Description of the task: Pictures excluded, copy all of the data below exactly.

----

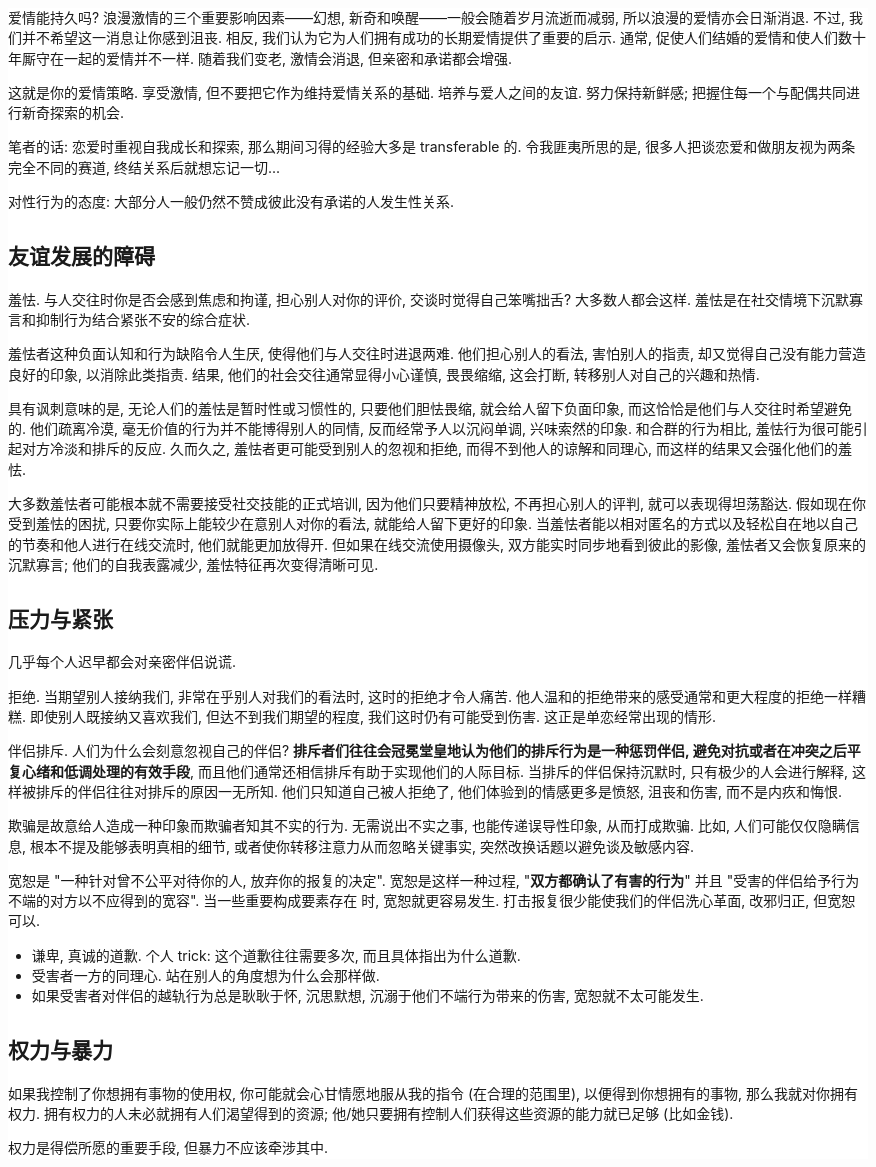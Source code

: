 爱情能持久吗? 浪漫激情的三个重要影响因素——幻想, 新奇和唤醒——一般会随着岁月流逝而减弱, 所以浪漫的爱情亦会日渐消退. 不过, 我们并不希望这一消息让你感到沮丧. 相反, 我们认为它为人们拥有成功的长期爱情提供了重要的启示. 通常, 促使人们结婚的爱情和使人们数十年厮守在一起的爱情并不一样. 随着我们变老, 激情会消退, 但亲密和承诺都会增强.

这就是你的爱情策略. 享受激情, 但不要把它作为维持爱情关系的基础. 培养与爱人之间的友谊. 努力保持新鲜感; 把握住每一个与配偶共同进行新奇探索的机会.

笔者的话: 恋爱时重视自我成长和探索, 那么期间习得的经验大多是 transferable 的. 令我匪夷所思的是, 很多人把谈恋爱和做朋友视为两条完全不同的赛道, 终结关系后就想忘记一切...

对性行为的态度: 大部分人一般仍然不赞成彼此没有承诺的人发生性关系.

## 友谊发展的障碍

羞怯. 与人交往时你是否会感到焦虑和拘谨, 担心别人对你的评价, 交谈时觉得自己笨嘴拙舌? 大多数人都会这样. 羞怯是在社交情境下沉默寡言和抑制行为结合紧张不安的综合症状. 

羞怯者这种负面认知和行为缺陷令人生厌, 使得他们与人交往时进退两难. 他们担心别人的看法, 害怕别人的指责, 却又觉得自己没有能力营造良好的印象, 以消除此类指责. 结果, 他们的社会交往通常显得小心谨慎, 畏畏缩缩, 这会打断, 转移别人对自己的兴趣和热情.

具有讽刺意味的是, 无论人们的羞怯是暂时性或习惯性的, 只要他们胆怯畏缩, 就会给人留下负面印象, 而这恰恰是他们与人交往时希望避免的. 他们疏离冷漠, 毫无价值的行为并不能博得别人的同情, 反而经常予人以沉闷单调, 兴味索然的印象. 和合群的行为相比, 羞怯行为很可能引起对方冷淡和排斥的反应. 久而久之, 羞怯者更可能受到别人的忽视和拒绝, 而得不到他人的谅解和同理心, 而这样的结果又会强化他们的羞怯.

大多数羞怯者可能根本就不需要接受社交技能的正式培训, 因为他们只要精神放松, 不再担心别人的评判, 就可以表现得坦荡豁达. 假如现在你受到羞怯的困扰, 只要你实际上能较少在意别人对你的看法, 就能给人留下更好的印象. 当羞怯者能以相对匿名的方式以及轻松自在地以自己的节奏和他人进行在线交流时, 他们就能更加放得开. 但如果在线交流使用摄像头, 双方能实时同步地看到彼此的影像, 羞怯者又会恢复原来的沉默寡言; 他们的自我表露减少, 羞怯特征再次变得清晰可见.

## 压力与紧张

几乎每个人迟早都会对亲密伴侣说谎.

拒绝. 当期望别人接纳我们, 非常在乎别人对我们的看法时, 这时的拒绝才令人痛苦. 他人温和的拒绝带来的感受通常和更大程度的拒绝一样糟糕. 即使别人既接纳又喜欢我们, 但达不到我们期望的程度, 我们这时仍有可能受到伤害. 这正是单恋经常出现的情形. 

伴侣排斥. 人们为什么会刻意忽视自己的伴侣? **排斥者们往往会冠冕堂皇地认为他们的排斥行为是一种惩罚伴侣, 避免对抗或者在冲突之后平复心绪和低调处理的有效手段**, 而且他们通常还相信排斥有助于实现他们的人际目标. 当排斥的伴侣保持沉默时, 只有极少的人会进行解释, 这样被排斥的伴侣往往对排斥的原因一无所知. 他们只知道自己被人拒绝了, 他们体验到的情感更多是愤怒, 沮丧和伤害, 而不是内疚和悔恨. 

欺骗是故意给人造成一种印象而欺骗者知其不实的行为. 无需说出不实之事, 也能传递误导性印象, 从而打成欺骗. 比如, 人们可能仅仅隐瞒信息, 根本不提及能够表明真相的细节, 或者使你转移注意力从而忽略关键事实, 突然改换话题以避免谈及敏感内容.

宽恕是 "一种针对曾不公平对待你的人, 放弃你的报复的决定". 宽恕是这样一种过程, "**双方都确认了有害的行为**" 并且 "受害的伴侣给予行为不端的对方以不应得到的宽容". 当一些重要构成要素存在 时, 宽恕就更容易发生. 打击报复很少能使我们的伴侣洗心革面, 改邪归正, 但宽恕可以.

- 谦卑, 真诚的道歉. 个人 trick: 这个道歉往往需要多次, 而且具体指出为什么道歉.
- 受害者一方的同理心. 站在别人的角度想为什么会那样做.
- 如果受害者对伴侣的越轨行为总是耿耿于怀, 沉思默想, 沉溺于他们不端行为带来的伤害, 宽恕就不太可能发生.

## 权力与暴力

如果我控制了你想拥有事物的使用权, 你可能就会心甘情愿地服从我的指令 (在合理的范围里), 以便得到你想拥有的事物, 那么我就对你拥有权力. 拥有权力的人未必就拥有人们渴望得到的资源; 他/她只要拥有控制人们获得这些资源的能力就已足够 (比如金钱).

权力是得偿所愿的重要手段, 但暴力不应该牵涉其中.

----

Answer section:
Source code

: 爱情能持久吗? 浪漫激情的三个重要影响因素——幻想, 新奇和唤醒——一般会随着岁月流逝而减弱, 所以浪漫的爱情亦会日渐消退. 不过, 我们并不希望这一消息让你感到沮丧. 相反, 我们认为它为人们拥有成功的长期爱情提供了重要的启示. 通常, 促使人们结婚的爱情和使人们数十年厮守在一起的爱情并不一样. 随着我们变老, 激情会消退, 但亲密和承诺都会增强.

这就是你的爱情策略. 享受激情, 但不要把它作为维持爱情关系的基础. 培养与爱人之间的友谊. 努力保持新鲜感; 把握住每一个与配偶共同进行新奇探索的机会.

笔者的话: 恋爱时重视自我成长和探索, 那么期间习得的经验大多是 transferable 的. 令我匪夷所思的是, 很多人把谈恋爱和做朋友视为两条完全不同的赛道, 终结关系后就想忘记一切...

对性行为的态度: 大部分人一般仍然不赞成彼此没有承诺的人发生性关系.

## 友谊发展的障碍

羞怯. 与人交往时你是否会感到焦虑和拘谨, 担心别人对你的评价, 交谈时觉得自己笨嘴拙舌? 大多数人都会这样. 羞怯是在社交情境下沉默寡言和抑制行为结合紧张不安的综合症状. 

羞怯者这种负面认知和行为缺陷令人生厌, 使得他们与人交往时进退两难. 他们担心别人的看法, 害怕别人的指责, 却又觉得自己没有能力营造良好的印象, 以消除此类指责. 结果, 他们的社会交往通常显得小心谨慎, 畏畏缩缩, 这会打断, 转移别人对自己的兴趣和热情.

具有讽刺意味的是, 无论人们的羞怯是暂时性或习惯性的, 只要他们胆怯畏缩, 就会给人留下负面印象, 而这恰恰是他们与人交往时希望避免的. 他们疏离冷漠, 毫无价值的行为并不能博得别人的同情, 反而经常予人以沉闷单调, 兴味索然的印象. 和合群的行为相比, 羞怯行为很可能引起对方冷淡和排斥的反应. 久而久之, 羞怯者更可能受到别人的忽视和拒绝, 而得不到他人的谅解和同理心, 而这样的结果又会强化他们的羞怯.

大多数羞怯者可能根本就不需要接受社交技能的正式培训, 因为他们只要精神放松, 不再担心别人的评判, 就可以表现得坦荡豁达. 假如现在你受到羞怯的困扰, 只要你实际上能较少在意别人对你的看法, 就能给人留下更好的印象. 当羞怯者能以相对匿名的方式以及轻松自在地以自己的节奏和他人进行在线交流时, 他们就能更加放得开. 但如果在线交流使用摄像头, 双方能实时同步地看到彼此的影像, 羞怯者又会恢复原来的沉默寡言; 他们的自我表露减少, 羞怯特征再次变得清晰可见.

## 压力与紧张

几乎每个人迟早都会对亲密伴侣说谎.

拒绝. 当期望别人接纳我们, 非常在乎别人对我们的看法时, 这时的拒绝才令人痛苦. 他人温和的拒绝带来的感受通常和更大程度的拒绝一样糟糕. 即使别人既接纳又喜欢我们, 但达不到我们期望的程度, 我们这时仍有可能受到伤害. 这正是单恋经常出现的情形. 

伴侣排斥. 人们为什么会刻意忽视自己的伴侣? **排斥者们往往会冠冕堂皇地认为他们的排斥行为是一种惩罚伴侣, 避免对抗或者在冲突之后平复心绪和低调处理的有效手段**, 而且他们通常还相信排斥有助于实现他们的人际目标. 当排斥的伴侣保持沉默时, 只有极少的人会进行解释, 这样被排斥的伴侣往往对排斥的原因一无所知. 他们只知道自己被人拒绝了, 他们体验到的情感更多是愤怒, 沮丧和伤害, 而不是内疚和悔恨. 

欺骗是故意给人造成一种印象而欺骗者知其不实的行为. 无需说出不实之事, 也能传递误导性印象, 从而打成欺骗. 比如, 人们可能仅仅隐瞒信息, 根本不提及能够表明真相的细节, 或者使你转移注意力从而忽略关键事实, 突然改换话题以避免谈及敏感内容.

宽恕是 "一种针对曾不公平对待你的人, 放弃你的报复的决定". 宽恕是这样一种过程, "**双方都确认了有害的行为**" 并且 "受害的伴侣给予行为不端的对方以不应得到的宽容". 当一些重要构成要素存在 时, 宽恕就更容易发生. 打击报复很少能使我们的伴侣洗心革面, 改邪归正, 但宽恕可以.

- 谦卑, 真诚的道歉. 个人 trick: 这个道歉往往需要多次, 而且具体指出为什么道歉.
- 受害者一方的同理心. 站在别人的角度想为什么会那样做.
- 如果受害者对伴侣的越轨行为总是耿耿于怀, 沉思默想, 沉溺于他们不端行为带来的伤害, 宽恕就不太可能发生.

## 权力与暴力

如果我控制了你想拥有事物的使用权, 你可能就会心甘情愿地服从我的指令 (在合理的范围里), 以便得到你想拥有的事物, 那么我就对你拥有权力. 拥有权力的人未必就拥有人们渴望得到的资源; 他/她只要拥有控制人们获得这些资源的能力就已足够 (比如金钱).

权力是得偿所愿的重要手段, 但暴力不应该牵涉其中.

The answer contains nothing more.